◆ **EXERCISE**:
An exact reproduction of all the entries is what the answer must contain.

◆ **PROVIDED MATERIAL**:
━━━━━━

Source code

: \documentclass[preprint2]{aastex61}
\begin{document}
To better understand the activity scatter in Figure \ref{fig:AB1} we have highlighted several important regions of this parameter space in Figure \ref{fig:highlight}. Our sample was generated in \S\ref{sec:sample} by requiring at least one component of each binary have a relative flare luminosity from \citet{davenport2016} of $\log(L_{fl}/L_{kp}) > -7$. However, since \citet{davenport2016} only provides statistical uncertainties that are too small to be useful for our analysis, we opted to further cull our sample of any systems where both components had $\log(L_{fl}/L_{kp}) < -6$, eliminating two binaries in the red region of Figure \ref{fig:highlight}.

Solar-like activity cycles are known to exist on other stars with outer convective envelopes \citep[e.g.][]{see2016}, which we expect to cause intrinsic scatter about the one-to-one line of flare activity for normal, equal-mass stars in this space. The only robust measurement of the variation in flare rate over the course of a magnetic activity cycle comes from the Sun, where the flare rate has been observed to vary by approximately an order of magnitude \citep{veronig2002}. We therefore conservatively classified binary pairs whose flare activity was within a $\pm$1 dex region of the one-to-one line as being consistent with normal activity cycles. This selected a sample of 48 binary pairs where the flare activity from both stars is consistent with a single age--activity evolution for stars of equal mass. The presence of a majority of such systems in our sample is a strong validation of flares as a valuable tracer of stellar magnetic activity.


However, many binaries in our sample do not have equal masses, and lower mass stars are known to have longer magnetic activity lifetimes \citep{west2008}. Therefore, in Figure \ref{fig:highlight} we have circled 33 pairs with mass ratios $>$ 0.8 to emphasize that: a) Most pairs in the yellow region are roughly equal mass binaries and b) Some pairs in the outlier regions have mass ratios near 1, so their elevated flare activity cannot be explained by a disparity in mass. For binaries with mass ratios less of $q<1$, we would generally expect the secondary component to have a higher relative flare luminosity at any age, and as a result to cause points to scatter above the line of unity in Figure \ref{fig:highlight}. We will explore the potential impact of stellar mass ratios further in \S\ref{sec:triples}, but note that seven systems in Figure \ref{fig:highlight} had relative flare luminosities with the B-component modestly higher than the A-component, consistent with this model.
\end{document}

━━━━━━

◆ **RESULT BELOW**:
Source code

: \documentclass[preprint2]{aastex61}
\begin{document}
To better understand the activity scatter in Figure \ref{fig:AB1} we have highlighted several important regions of this parameter space in Figure \ref{fig:highlight}. Our sample was generated in \S\ref{sec:sample} by requiring at least one component of each binary have a relative flare luminosity from \citet{davenport2016} of $\log(L_{fl}/L_{kp}) > -7$. However, since \citet{davenport2016} only provides statistical uncertainties that are too small to be useful for our analysis, we opted to further cull our sample of any systems where both components had $\log(L_{fl}/L_{kp}) < -6$, eliminating two binaries in the red region of Figure \ref{fig:highlight}.

Solar-like activity cycles are known to exist on other stars with outer convective envelopes \citep[e.g.][]{see2016}, which we expect to cause intrinsic scatter about the one-to-one line of flare activity for normal, equal-mass stars in this space. The only robust measurement of the variation in flare rate over the course of a magnetic activity cycle comes from the Sun, where the flare rate has been observed to vary by approximately an order of magnitude \citep{veronig2002}. We therefore conservatively classified binary pairs whose flare activity was within a $\pm$1 dex region of the one-to-one line as being consistent with normal activity cycles. This selected a sample of 48 binary pairs where the flare activity from both stars is consistent with a single age--activity evolution for stars of equal mass. The presence of a majority of such systems in our sample is a strong validation of flares as a valuable tracer of stellar magnetic activity.


However, many binaries in our sample do not have equal masses, and lower mass stars are known to have longer magnetic activity lifetimes \citep{west2008}. Therefore, in Figure \ref{fig:highlight} we have circled 33 pairs with mass ratios $>$ 0.8 to emphasize that: a) Most pairs in the yellow region are roughly equal mass binaries and b) Some pairs in the outlier regions have mass ratios near 1, so their elevated flare activity cannot be explained by a disparity in mass. For binaries with mass ratios less of $q<1$, we would generally expect the secondary component to have a higher relative flare luminosity at any age, and as a result to cause points to scatter above the line of unity in Figure \ref{fig:highlight}. We will explore the potential impact of stellar mass ratios further in \S\ref{sec:triples}, but note that seven systems in Figure \ref{fig:highlight} had relative flare luminosities with the B-component modestly higher than the A-component, consistent with this model.
\end{document}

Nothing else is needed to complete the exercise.